Study material: Begin

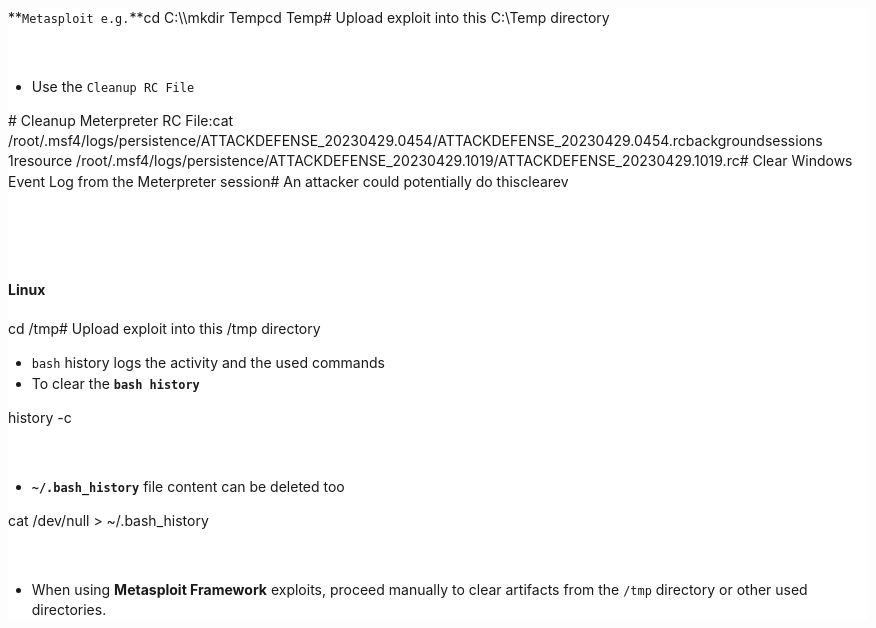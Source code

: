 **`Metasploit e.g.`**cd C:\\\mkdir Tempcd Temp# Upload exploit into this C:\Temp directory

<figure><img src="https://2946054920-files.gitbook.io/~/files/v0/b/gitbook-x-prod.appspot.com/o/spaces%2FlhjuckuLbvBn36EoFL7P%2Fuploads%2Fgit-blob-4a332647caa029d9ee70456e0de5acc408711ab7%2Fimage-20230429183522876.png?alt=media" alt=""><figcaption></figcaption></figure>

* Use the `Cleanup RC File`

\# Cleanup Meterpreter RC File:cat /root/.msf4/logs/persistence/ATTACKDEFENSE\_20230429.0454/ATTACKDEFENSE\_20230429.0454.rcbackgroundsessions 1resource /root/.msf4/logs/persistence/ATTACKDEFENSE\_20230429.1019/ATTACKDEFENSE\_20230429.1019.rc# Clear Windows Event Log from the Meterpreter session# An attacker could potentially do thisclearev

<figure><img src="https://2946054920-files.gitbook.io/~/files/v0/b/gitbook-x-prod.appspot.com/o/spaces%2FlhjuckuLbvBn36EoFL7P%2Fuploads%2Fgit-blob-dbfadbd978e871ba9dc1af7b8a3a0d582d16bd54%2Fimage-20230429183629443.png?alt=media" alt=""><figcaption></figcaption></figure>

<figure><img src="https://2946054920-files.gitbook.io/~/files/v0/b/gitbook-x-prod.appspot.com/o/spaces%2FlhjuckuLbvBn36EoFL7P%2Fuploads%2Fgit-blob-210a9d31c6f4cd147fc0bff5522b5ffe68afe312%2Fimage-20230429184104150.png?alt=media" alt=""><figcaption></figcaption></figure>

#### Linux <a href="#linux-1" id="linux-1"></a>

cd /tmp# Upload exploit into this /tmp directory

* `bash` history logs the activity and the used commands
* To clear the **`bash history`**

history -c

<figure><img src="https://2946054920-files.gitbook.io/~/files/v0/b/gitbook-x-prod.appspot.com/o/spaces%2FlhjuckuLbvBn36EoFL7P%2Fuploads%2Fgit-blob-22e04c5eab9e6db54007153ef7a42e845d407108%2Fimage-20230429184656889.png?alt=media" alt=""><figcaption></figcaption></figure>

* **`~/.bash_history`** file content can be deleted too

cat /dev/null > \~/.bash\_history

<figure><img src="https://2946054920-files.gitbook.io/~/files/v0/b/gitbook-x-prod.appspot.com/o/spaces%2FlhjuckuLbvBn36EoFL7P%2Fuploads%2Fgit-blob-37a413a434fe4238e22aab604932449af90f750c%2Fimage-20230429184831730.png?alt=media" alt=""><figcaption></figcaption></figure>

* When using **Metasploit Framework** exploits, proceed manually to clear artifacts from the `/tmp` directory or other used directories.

Study material: End

• Directions
In the entries above, find each line with the word "used" and return it.

• Response box
* `bash` history logs the activity and the used commands
* When using **Metasploit Framework** exploits, proceed manually to clear artifacts from the `/tmp` directory or other used directories.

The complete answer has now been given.